Nem três horas depois, a febre voltava a subir e o Vicente foi-me acordar depois de tentar baixá-la em vão durante duas horas... De novo o olhar de despedida e a dificuldade respiratória.
– Não aguento mais, temos de o levar para o hospital.
– Não, tia Patrícia, vamos esperar mais um pouco, o senhor Padre não vai concordar.
– Porquê?
– Tia Patrícia não conhece o Hospital Central. Todos morrem lá.
– Isso não pode ser verdade, Vicente.
– Não, tia Patrícia. Tia Patrícia não conhece o Hospital Central... Ele vai melhorar, malária é assim mesmo...
Acabámos por ir para o Hospital Central no dia seguinte, depois de mais um dia de febre, tremores e dificuldade respiratória cada vez mais intensa. Tínhamos repetido a análise e já não havia qualquer parasita em circulação.
– Eu sabia que não era só malária, não podia ser...

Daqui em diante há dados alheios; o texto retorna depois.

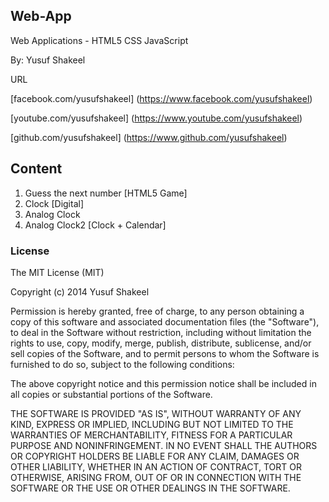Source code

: Web-App
-------

Web Applications - HTML5 CSS JavaScript

By: Yusuf Shakeel

URL

[facebook.com/yusufshakeel] (https://www.facebook.com/yusufshakeel)

[youtube.com/yusufshakeel] (https://www.youtube.com/yusufshakeel)

[github.com/yusufshakeel] (https://www.github.com/yusufshakeel)


Content
-------

1. Guess the next number [HTML5 Game]
2. Clock [Digital]
3. Analog Clock
4. Analog Clock2 [Clock + Calendar]



### License

The MIT License (MIT)

Copyright (c) 2014 Yusuf Shakeel

Permission is hereby granted, free of charge, to any person obtaining a copy of
this software and associated documentation files (the "Software"), to deal in
the Software without restriction, including without limitation the rights to
use, copy, modify, merge, publish, distribute, sublicense, and/or sell copies of
the Software, and to permit persons to whom the Software is furnished to do so,
subject to the following conditions:

The above copyright notice and this permission notice shall be included in all
copies or substantial portions of the Software.

THE SOFTWARE IS PROVIDED "AS IS", WITHOUT WARRANTY OF ANY KIND, EXPRESS OR
IMPLIED, INCLUDING BUT NOT LIMITED TO THE WARRANTIES OF MERCHANTABILITY, FITNESS
FOR A PARTICULAR PURPOSE AND NONINFRINGEMENT. IN NO EVENT SHALL THE AUTHORS OR
COPYRIGHT HOLDERS BE LIABLE FOR ANY CLAIM, DAMAGES OR OTHER LIABILITY, WHETHER
IN AN ACTION OF CONTRACT, TORT OR OTHERWISE, ARISING FROM, OUT OF OR IN
CONNECTION WITH THE SOFTWARE OR THE USE OR OTHER DEALINGS IN THE SOFTWARE.
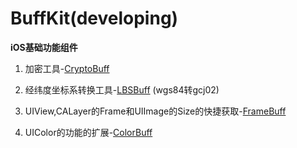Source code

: # BuffKit(developing)
**iOS基础功能组件**

1. 加密工具-[CryptoBuff](http://r4l.xyz/2016/04/12/BuffKit-%E5%8A%A0%E8%A7%A3%E5%AF%86/)

2. 经纬度坐标系转换工具-[LBSBuff](http://r4l.xyz/2013/08/10/LBSBuff/) (wgs84转gcj02)

3. UIView,CALayer的Frame和UIImage的Size的快捷获取-[FrameBuff](http://r4l.xyz/2016/05/12/FrameBuff/)

4. UIColor的功能的扩展-[ColorBuff]()
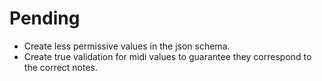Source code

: # Pending

- Create less permissive values in the json schema.
- Create true validation for midi values to guarantee they correspond to the correct notes.
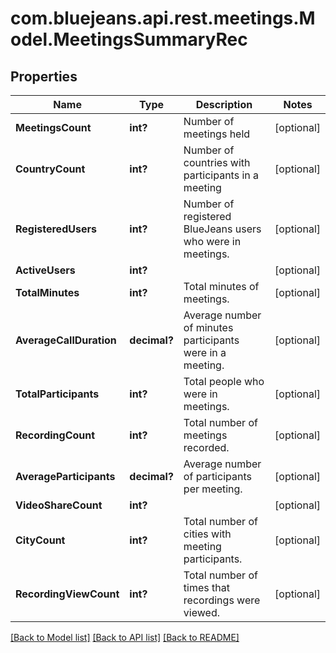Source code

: # com.bluejeans.api.rest.meetings.Model.MeetingsSummaryRec
## Properties

Name | Type | Description | Notes
------------ | ------------- | ------------- | -------------
**MeetingsCount** | **int?** | Number of meetings held | [optional] 
**CountryCount** | **int?** | Number of countries with participants in a meeting | [optional] 
**RegisteredUsers** | **int?** | Number of registered BlueJeans users who were in meetings. | [optional] 
**ActiveUsers** | **int?** |  | [optional] 
**TotalMinutes** | **int?** | Total minutes of meetings. | [optional] 
**AverageCallDuration** | **decimal?** | Average number of minutes participants were in a meeting. | [optional] 
**TotalParticipants** | **int?** | Total people who were in meetings. | [optional] 
**RecordingCount** | **int?** | Total number of meetings recorded. | [optional] 
**AverageParticipants** | **decimal?** | Average number of participants per meeting. | [optional] 
**VideoShareCount** | **int?** |  | [optional] 
**CityCount** | **int?** | Total number of cities with meeting participants. | [optional] 
**RecordingViewCount** | **int?** | Total number of times that recordings were viewed. | [optional] 

[[Back to Model list]](../README.md#documentation-for-models) [[Back to API list]](../README.md#documentation-for-api-endpoints) [[Back to README]](../README.md)


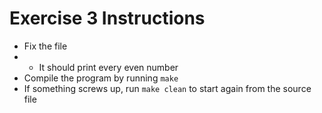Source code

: # Exercise 3 Instructions

- Fix the file
- - It should print every even number
- Compile the program by running `make`
- If something screws up, run `make clean` to start again from the source file
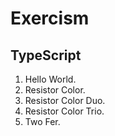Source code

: # Exercism

## TypeScript

1. Hello World.
2. Resistor Color.
3. Resistor Color Duo.
4. Resistor Color Trio.
5. Two Fer.
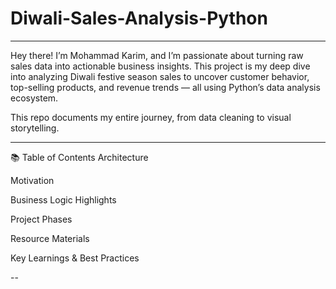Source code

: # Diwali-Sales-Analysis-Python
---
Hey there! I’m Mohammad Karim, and I’m passionate about turning raw sales data into actionable business insights.
This project is my deep dive into analyzing Diwali festive season sales to uncover customer behavior, top-selling products, and revenue trends — all using Python’s data analysis ecosystem.

This repo documents my entire journey, from data cleaning to visual storytelling.

---
📚 Table of Contents
Architecture

Motivation

Business Logic Highlights

Project Phases

Resource Materials

Key Learnings & Best Practices

--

Quando vi a radiografia abri a boca de espanto e a prova tuberculínica, dias depois confirmou o diagnóstico: era uma tuberculose pulmonar com um derrame pleural enorme. Mas o Vicente tinha razão quando tinha dito que eu não imaginava o que era o Hospital Central... Se tinha pensado que talvez fosse melhor o menino ficar internado, mudei de ideias no mesmo momento. Nem por sombras o deixaria no hospital. Quando me vim embora para Portugal, o menino já estava a melhorar, a febre baixava mais rapidamente e tinha feito alguns progressos na comunicação. Adorava estar ao colo e, de vez em quando, olhava para mim como que para ver se eu estava mesmo ali, se estava mesmo com ele... E pelo menos já não comunicava só com aquele sorriso lindo, já falava!